Reporting
=========

Flowcept can generate summarized reports from provenance records.

Current report implementations:

- ``report_type="provenance_card"`` with ``format="markdown"`` (**default**)
- ``report_type="provenance_report"`` with ``format="pdf"`` (executive PDF with plots)


API
---

Use:

.. code-block:: python

   from flowcept import Flowcept

   # Default path: markdown provenance card
   Flowcept.generate_report(
       report_type="provenance_card",
       format="markdown",
       output_path="PROVENANCE_CARD.md",
       records=my_records,  # or input_jsonl_path=..., or workflow_id/campaign_id
   )


Markdown Provenance Cards (Default)
-----------------------------------

Markdown provenance cards are the default reporting mode.

.. code-block:: python

   from flowcept import Flowcept

   # 1) Generate from workflow_id (DB-backed mode)
   Flowcept.generate_report(
       report_type="provenance_card",
       format="markdown",
       workflow_id="20c5939f-f3ee-4031-9303-a9e68a5a8092",
       output_path="PROVENANCE_CARD.md",
   )

   # 2) Generate from in-memory records
   Flowcept.generate_report(
       report_type="provenance_card",
       format="markdown",
       records=my_records,
       output_path="PROVENANCE_CARD_FROM_RECORDS.md",
   )

   # 3) Generate from Flowcept JSONL buffer
   Flowcept.generate_report(
       report_type="provenance_card",
       format="markdown",
       input_jsonl_path="/tmp/flowcept_buffer.jsonl",
       output_path="PROVENANCE_CARD_FROM_JSONL.md",
   )

Render Markdown Directly in Terminal (Rich)
-------------------------------------------

You can optionally print the generated markdown report in a rich terminal:

.. code-block:: python

   from flowcept import Flowcept

   Flowcept.generate_report(
       report_type="provenance_card",
       format="markdown",
       records=my_records,
       output_path="PROVENANCE_CARD.md",
       print_markdown=True,
   )

If Rich is not installed and ``print_markdown=True``, Flowcept raises an error.
Install Rich via:

.. code-block:: bash

   pip install flowcept["extras"]


Input Modes
-----------

Exactly one input mode must be provided:

- ``input_jsonl_path``: read from a Flowcept JSONL buffer file.
- ``records``: list of dictionaries already loaded in memory.
- ``workflow_id`` or ``campaign_id``: query workflow, task, and object documents from DB.


Aggregation
-----------

The provenance card is summarized, not raw-dump oriented.

- Grouping key: ``activity_id``.
- Per-group summary includes:
  - number of task records aggregated (``n_tasks``)
  - status counts
  - timing aggregates (median/summary fields)

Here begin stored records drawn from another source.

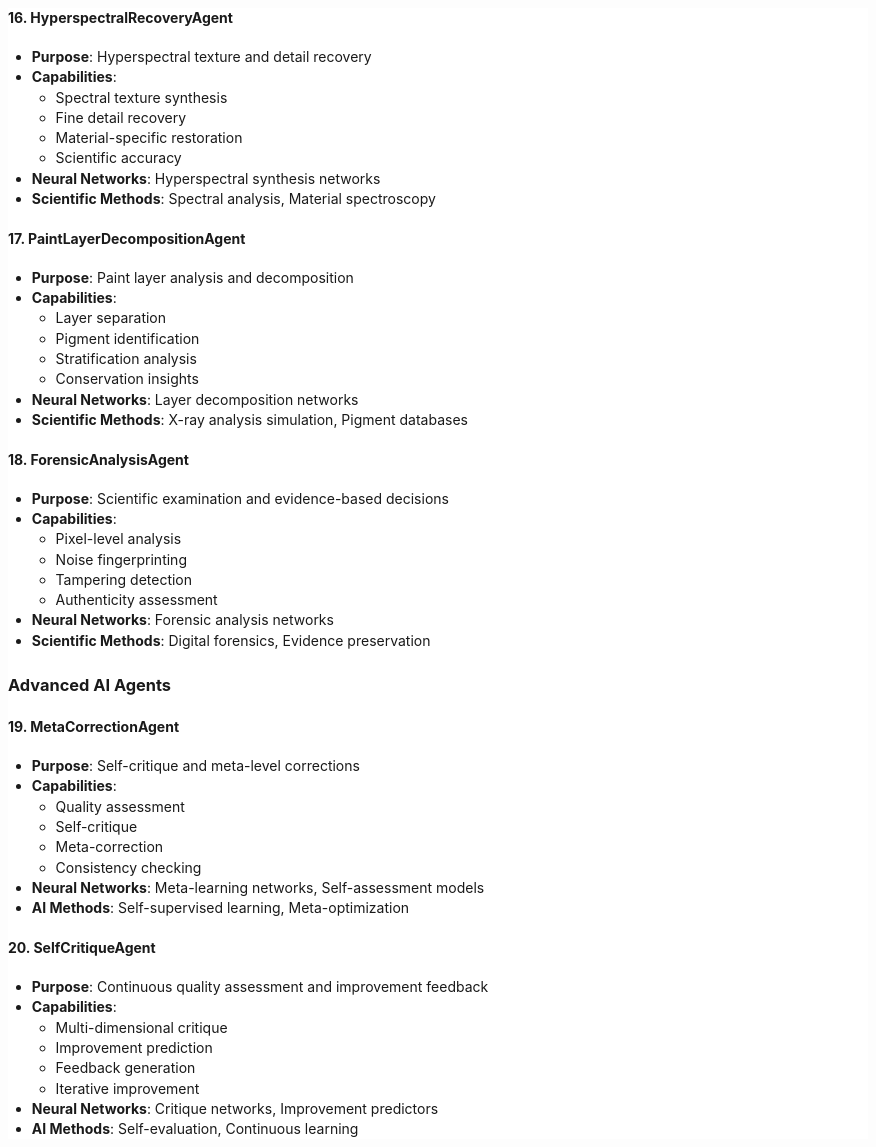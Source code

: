 #### 16. HyperspectralRecoveryAgent
- **Purpose**: Hyperspectral texture and detail recovery
- **Capabilities**:
  - Spectral texture synthesis
  - Fine detail recovery
  - Material-specific restoration
  - Scientific accuracy
- **Neural Networks**: Hyperspectral synthesis networks
- **Scientific Methods**: Spectral analysis, Material spectroscopy

#### 17. PaintLayerDecompositionAgent
- **Purpose**: Paint layer analysis and decomposition
- **Capabilities**:
  - Layer separation
  - Pigment identification
  - Stratification analysis
  - Conservation insights
- **Neural Networks**: Layer decomposition networks
- **Scientific Methods**: X-ray analysis simulation, Pigment databases

#### 18. ForensicAnalysisAgent
- **Purpose**: Scientific examination and evidence-based decisions
- **Capabilities**:
  - Pixel-level analysis
  - Noise fingerprinting
  - Tampering detection
  - Authenticity assessment
- **Neural Networks**: Forensic analysis networks
- **Scientific Methods**: Digital forensics, Evidence preservation

### Advanced AI Agents

#### 19. MetaCorrectionAgent
- **Purpose**: Self-critique and meta-level corrections
- **Capabilities**:
  - Quality assessment
  - Self-critique
  - Meta-correction
  - Consistency checking
- **Neural Networks**: Meta-learning networks, Self-assessment models
- **AI Methods**: Self-supervised learning, Meta-optimization

#### 20. SelfCritiqueAgent
- **Purpose**: Continuous quality assessment and improvement feedback
- **Capabilities**:
  - Multi-dimensional critique
  - Improvement prediction
  - Feedback generation
  - Iterative improvement
- **Neural Networks**: Critique networks, Improvement predictors
- **AI Methods**: Self-evaluation, Continuous learning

This aggregation method is written in generated output under ``Aggregation Method``.


Object Metadata Summary
-----------------------

When objects are present, reports include metadata-only summaries:

- counts by type
- counts by storage mode (``in_object`` vs ``gridfs``)
- linkage counts (task/workflow-linked)
- object version and size summaries

Blob payload bytes are excluded from report rendering.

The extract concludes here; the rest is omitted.